YOUR GOAL:
Once the pictures are set aside, copy the records below exactly as they stand.

Dataset entries

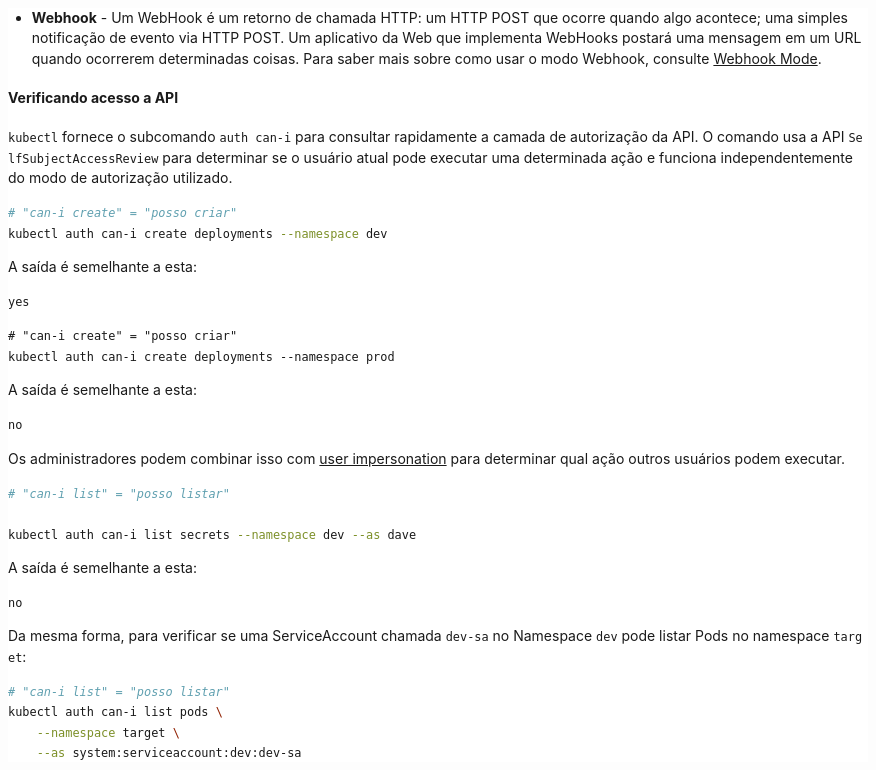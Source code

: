  * **Webhook** - Um WebHook é um retorno de chamada HTTP: um HTTP POST que ocorre quando algo acontece; uma simples notificação de evento via HTTP POST. Um aplicativo da Web que implementa WebHooks postará uma mensagem em um URL quando ocorrerem determinadas coisas. Para saber mais sobre como usar o modo Webhook, consulte [Webhook Mode](/pt-br/docs/reference/access-authn-authz/webhook/).

#### Verificando acesso a API

`kubectl` fornece o subcomando `auth can-i` para consultar rapidamente a camada de autorização da API.
O comando usa a API `SelfSubjectAccessReview` para determinar se o usuário atual pode executar
uma determinada ação e funciona independentemente do modo de autorização utilizado.


```bash
# "can-i create" = "posso criar"
kubectl auth can-i create deployments --namespace dev
```

A saída é semelhante a esta:

```
yes
```

```shell
# "can-i create" = "posso criar"
kubectl auth can-i create deployments --namespace prod
```

A saída é semelhante a esta:

```
no
```

Os administradores podem combinar isso com [user impersonation](/pt-br/docs/reference/access-authn-authz/authentication/#user-impersonation)
para determinar qual ação outros usuários podem executar.

```bash
# "can-i list" = "posso listar"

kubectl auth can-i list secrets --namespace dev --as dave
```

A saída é semelhante a esta:

```
no
```

Da mesma forma, para verificar se uma ServiceAccount chamada `dev-sa` no Namespace `dev`
pode listar Pods no namespace `target`:

```bash
# "can-i list" = "posso listar"
kubectl auth can-i list pods \
	--namespace target \
	--as system:serviceaccount:dev:dev-sa
```
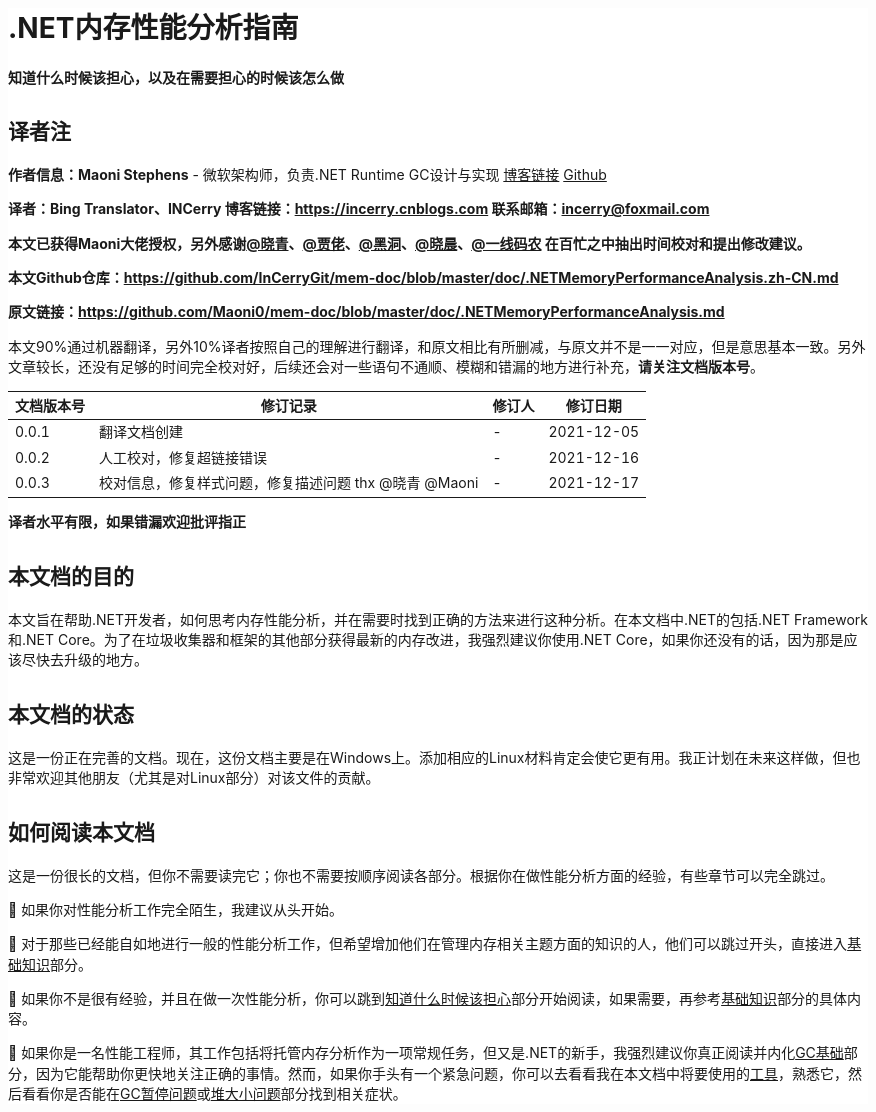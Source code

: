# .NET内存性能分析指南

**知道什么时候该担心，以及在需要担心的时候该怎么做**

## 译者注

**作者信息：Maoni Stephens**  -  微软架构师，负责.NET Runtime GC设计与实现  [博客链接](https://devblogs.microsoft.com/dotnet/author/maoni/) [Github](https://github.com/Maoni0)

**译者：Bing Translator、INCerry   博客链接：https://incerry.cnblogs.com  联系邮箱：incerry@foxmail.com**

**本文已获得Maoni大佬授权，另外感谢[@晓青](https://www.bluetian.net/)、[@贾佬](https://www.newbe.pro/)、[@黑洞](https://www.cnblogs.com/blurhkh/)、[@晓晨](https://www.cnblogs.com/stulzq/)、[@一线码农](https://www.cnblogs.com/huangxincheng/) 在百忙之中抽出时间校对和提出修改建议。**

**本文Github仓库：https://github.com/InCerryGit/mem-doc/blob/master/doc/.NETMemoryPerformanceAnalysis.zh-CN.md**

**原文链接：https://github.com/Maoni0/mem-doc/blob/master/doc/.NETMemoryPerformanceAnalysis.md**

本文90%通过机器翻译，另外10%译者按照自己的理解进行翻译，和原文相比有所删减，与原文并不是一一对应，但是意思基本一致。另外文章较长，还没有足够的时间完全校对好，后续还会对一些语句不通顺、模糊和错漏的地方进行补充，**请关注文档版本号**。

| 文档版本号 | 修订记录                 | 修订人 | 修订日期   |
| ---------- | ------------------------ | ------ | ---------- |
| 0.0.1      | 翻译文档创建             | -      | 2021-12-05 |
| 0.0.2      | 人工校对，修复超链接错误 | -      | 2021-12-16 |
| 0.0.3      | 校对信息，修复样式问题，修复描述问题 thx @晓青 @Maoni | - | 2021-12-17 |

**译者水平有限，如果错漏欢迎批评指正**

## **本文档的目的**

本文旨在帮助.NET开发者，如何思考内存性能分析，并在需要时找到正确的方法来进行这种分析。在本文档中.NET的包括.NET Framework和.NET Core。为了在垃圾收集器和框架的其他部分获得最新的内存改进，我强烈建议你使用.NET Core，如果你还没有的话，因为那是应该尽快去升级的地方。

## **本文档的状态**

这是一份正在完善的文档。现在，这份文档主要是在Windows上。添加相应的Linux材料肯定会使它更有用。我正计划在未来这样做，但也非常欢迎其他朋友（尤其是对Linux部分）对该文件的贡献。

## **如何阅读本文档**

这是一份很长的文档，但你不需要读完它；你也不需要按顺序阅读各部分。根据你在做性能分析方面的经验，有些章节可以完全跳过。

:small_blue_diamond: 如果你对性能分析工作完全陌生，我建议从头开始。

:small_blue_diamond: 对于那些已经能自如地进行一般的性能分析工作，但希望增加他们在管理内存相关主题方面的知识的人，他们可以跳过开头，直接进入[基础知识](#内存基础知识)部分。

:small_blue_diamond: 如果你不是很有经验，并且在做一次性能分析，你可以跳到[知道什么时候该担心](#知道什么时候该担心)部分开始阅读，如果需要，再参考[基础知识](#内存基础知识)部分的具体内容。

:small_blue_diamond: 如果你是一名性能工程师，其工作包括将托管内存分析作为一项常规任务，但又是.NET的新手，我强烈建议你真正阅读并内化[GC基础](#GC基础)部分，因为它能帮助你更快地关注正确的事情。然而，如果你手头有一个紧急问题，你可以去看看我在本文档中将要使用的[工具](#我们使用的工具以及它是如何完成工作的)，熟悉它，然后看看你是否能在[GC暂停问题](#GC暂停时间百分比高)或[堆大小问题](#大尺寸的GC堆)部分找到相关症状。
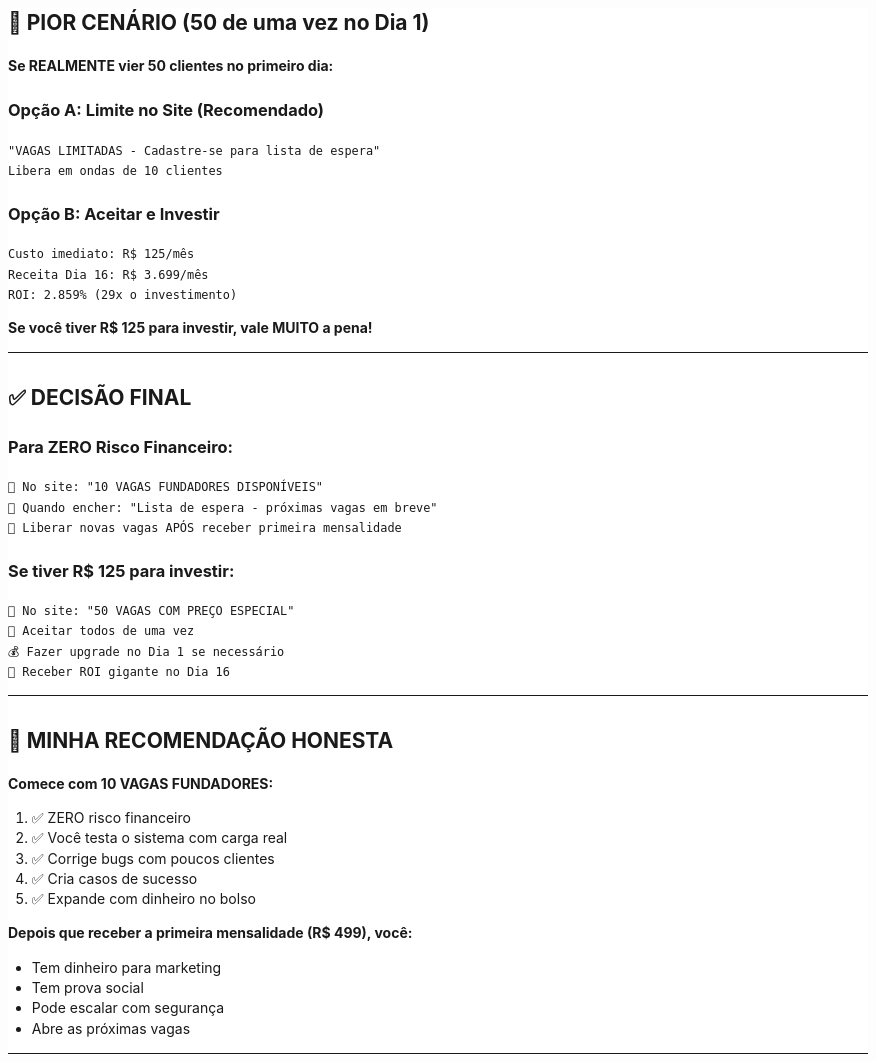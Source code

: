 
## 🚨 PIOR CENÁRIO (50 de uma vez no Dia 1)

**Se REALMENTE vier 50 clientes no primeiro dia:**

### **Opção A: Limite no Site (Recomendado)**
```
"VAGAS LIMITADAS - Cadastre-se para lista de espera"
Libera em ondas de 10 clientes
```

### **Opção B: Aceitar e Investir**
```
Custo imediato: R$ 125/mês
Receita Dia 16: R$ 3.699/mês
ROI: 2.859% (29x o investimento)
```

**Se você tiver R$ 125 para investir, vale MUITO a pena!**

---

## ✅ DECISÃO FINAL

### **Para ZERO Risco Financeiro:**
```
📢 No site: "10 VAGAS FUNDADORES DISPONÍVEIS"
🎯 Quando encher: "Lista de espera - próximas vagas em breve"
📅 Liberar novas vagas APÓS receber primeira mensalidade
```

### **Se tiver R$ 125 para investir:**
```
📢 No site: "50 VAGAS COM PREÇO ESPECIAL"
🎯 Aceitar todos de uma vez
💰 Fazer upgrade no Dia 1 se necessário
📅 Receber ROI gigante no Dia 16
```

---

## 🎯 MINHA RECOMENDAÇÃO HONESTA

**Comece com 10 VAGAS FUNDADORES:**

1. ✅ ZERO risco financeiro
2. ✅ Você testa o sistema com carga real
3. ✅ Corrige bugs com poucos clientes
4. ✅ Cria casos de sucesso
5. ✅ Expande com dinheiro no bolso

**Depois que receber a primeira mensalidade (R$ 499), você:**
- Tem dinheiro para marketing
- Tem prova social
- Pode escalar com segurança
- Abre as próximas vagas

---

SOLUTION TO THIS PROBLEM:
Source code

:  * **Webhook** - Um WebHook é um retorno de chamada HTTP: um HTTP POST que ocorre quando algo acontece; uma simples notificação de evento via HTTP POST. Um aplicativo da Web que implementa WebHooks postará uma mensagem em um URL quando ocorrerem determinadas coisas. Para saber mais sobre como usar o modo Webhook, consulte [Webhook Mode](/pt-br/docs/reference/access-authn-authz/webhook/).

#### Verificando acesso a API

`kubectl` fornece o subcomando `auth can-i` para consultar rapidamente a camada de autorização da API.
O comando usa a API `SelfSubjectAccessReview` para determinar se o usuário atual pode executar
uma determinada ação e funciona independentemente do modo de autorização utilizado.


```bash
# "can-i create" = "posso criar"
kubectl auth can-i create deployments --namespace dev
```

A saída é semelhante a esta:

```
yes
```

```shell
# "can-i create" = "posso criar"
kubectl auth can-i create deployments --namespace prod
```

A saída é semelhante a esta:

```
no
```

Os administradores podem combinar isso com [user impersonation](/pt-br/docs/reference/access-authn-authz/authentication/#user-impersonation)
para determinar qual ação outros usuários podem executar.

```bash
# "can-i list" = "posso listar"

kubectl auth can-i list secrets --namespace dev --as dave
```

A saída é semelhante a esta:

```
no
```

Da mesma forma, para verificar se uma ServiceAccount chamada `dev-sa` no Namespace `dev`
pode listar Pods no namespace `target`:

```bash
# "can-i list" = "posso listar"
kubectl auth can-i list pods \
	--namespace target \
	--as system:serviceaccount:dev:dev-sa
```
Source code

:# .NET内存性能分析指南

**知道什么时候该担心，以及在需要担心的时候该怎么做**

## 译者注

**作者信息：Maoni Stephens**  -  微软架构师，负责.NET Runtime GC设计与实现  [博客链接](https://devblogs.microsoft.com/dotnet/author/maoni/) [Github](https://github.com/Maoni0)

**译者：Bing Translator、INCerry   博客链接：https://incerry.cnblogs.com  联系邮箱：incerry@foxmail.com**

**本文已获得Maoni大佬授权，另外感谢[@晓青](https://www.bluetian.net/)、[@贾佬](https://www.newbe.pro/)、[@黑洞](https://www.cnblogs.com/blurhkh/)、[@晓晨](https://www.cnblogs.com/stulzq/)、[@一线码农](https://www.cnblogs.com/huangxincheng/) 在百忙之中抽出时间校对和提出修改建议。**

**本文Github仓库：https://github.com/InCerryGit/mem-doc/blob/master/doc/.NETMemoryPerformanceAnalysis.zh-CN.md**

**原文链接：https://github.com/Maoni0/mem-doc/blob/master/doc/.NETMemoryPerformanceAnalysis.md**

本文90%通过机器翻译，另外10%译者按照自己的理解进行翻译，和原文相比有所删减，与原文并不是一一对应，但是意思基本一致。另外文章较长，还没有足够的时间完全校对好，后续还会对一些语句不通顺、模糊和错漏的地方进行补充，**请关注文档版本号**。

| 文档版本号 | 修订记录                 | 修订人 | 修订日期   |
| ---------- | ------------------------ | ------ | ---------- |
| 0.0.1      | 翻译文档创建             | -      | 2021-12-05 |
| 0.0.2      | 人工校对，修复超链接错误 | -      | 2021-12-16 |
| 0.0.3      | 校对信息，修复样式问题，修复描述问题 thx @晓青 @Maoni | - | 2021-12-17 |

**译者水平有限，如果错漏欢迎批评指正**

## **本文档的目的**

本文旨在帮助.NET开发者，如何思考内存性能分析，并在需要时找到正确的方法来进行这种分析。在本文档中.NET的包括.NET Framework和.NET Core。为了在垃圾收集器和框架的其他部分获得最新的内存改进，我强烈建议你使用.NET Core，如果你还没有的话，因为那是应该尽快去升级的地方。

## **本文档的状态**

这是一份正在完善的文档。现在，这份文档主要是在Windows上。添加相应的Linux材料肯定会使它更有用。我正计划在未来这样做，但也非常欢迎其他朋友（尤其是对Linux部分）对该文件的贡献。

## **如何阅读本文档**

这是一份很长的文档，但你不需要读完它；你也不需要按顺序阅读各部分。根据你在做性能分析方面的经验，有些章节可以完全跳过。

:small_blue_diamond: 如果你对性能分析工作完全陌生，我建议从头开始。

:small_blue_diamond: 对于那些已经能自如地进行一般的性能分析工作，但希望增加他们在管理内存相关主题方面的知识的人，他们可以跳过开头，直接进入[基础知识](#内存基础知识)部分。

:small_blue_diamond: 如果你不是很有经验，并且在做一次性能分析，你可以跳到[知道什么时候该担心](#知道什么时候该担心)部分开始阅读，如果需要，再参考[基础知识](#内存基础知识)部分的具体内容。

:small_blue_diamond: 如果你是一名性能工程师，其工作包括将托管内存分析作为一项常规任务，但又是.NET的新手，我强烈建议你真正阅读并内化[GC基础](#GC基础)部分，因为它能帮助你更快地关注正确的事情。然而，如果你手头有一个紧急问题，你可以去看看我在本文档中将要使用的[工具](#我们使用的工具以及它是如何完成工作的)，熟悉它，然后看看你是否能在[GC暂停问题](#GC暂停时间百分比高)或[堆大小问题](#大尺寸的GC堆)部分找到相关症状。
Source code

: 
## 🚨 PIOR CENÁRIO (50 de uma vez no Dia 1)

**Se REALMENTE vier 50 clientes no primeiro dia:**

### **Opção A: Limite no Site (Recomendado)**
```
"VAGAS LIMITADAS - Cadastre-se para lista de espera"
Libera em ondas de 10 clientes
```

### **Opção B: Aceitar e Investir**
```
Custo imediato: R$ 125/mês
Receita Dia 16: R$ 3.699/mês
ROI: 2.859% (29x o investimento)
```

**Se você tiver R$ 125 para investir, vale MUITO a pena!**

---

## ✅ DECISÃO FINAL

### **Para ZERO Risco Financeiro:**
```
📢 No site: "10 VAGAS FUNDADORES DISPONÍVEIS"
🎯 Quando encher: "Lista de espera - próximas vagas em breve"
📅 Liberar novas vagas APÓS receber primeira mensalidade
```

### **Se tiver R$ 125 para investir:**
```
📢 No site: "50 VAGAS COM PREÇO ESPECIAL"
🎯 Aceitar todos de uma vez
💰 Fazer upgrade no Dia 1 se necessário
📅 Receber ROI gigante no Dia 16
```

---

## 🎯 MINHA RECOMENDAÇÃO HONESTA

**Comece com 10 VAGAS FUNDADORES:**

1. ✅ ZERO risco financeiro
2. ✅ Você testa o sistema com carga real
3. ✅ Corrige bugs com poucos clientes
4. ✅ Cria casos de sucesso
5. ✅ Expande com dinheiro no bolso

**Depois que receber a primeira mensalidade (R$ 499), você:**
- Tem dinheiro para marketing
- Tem prova social
- Pode escalar com segurança
- Abre as próximas vagas

---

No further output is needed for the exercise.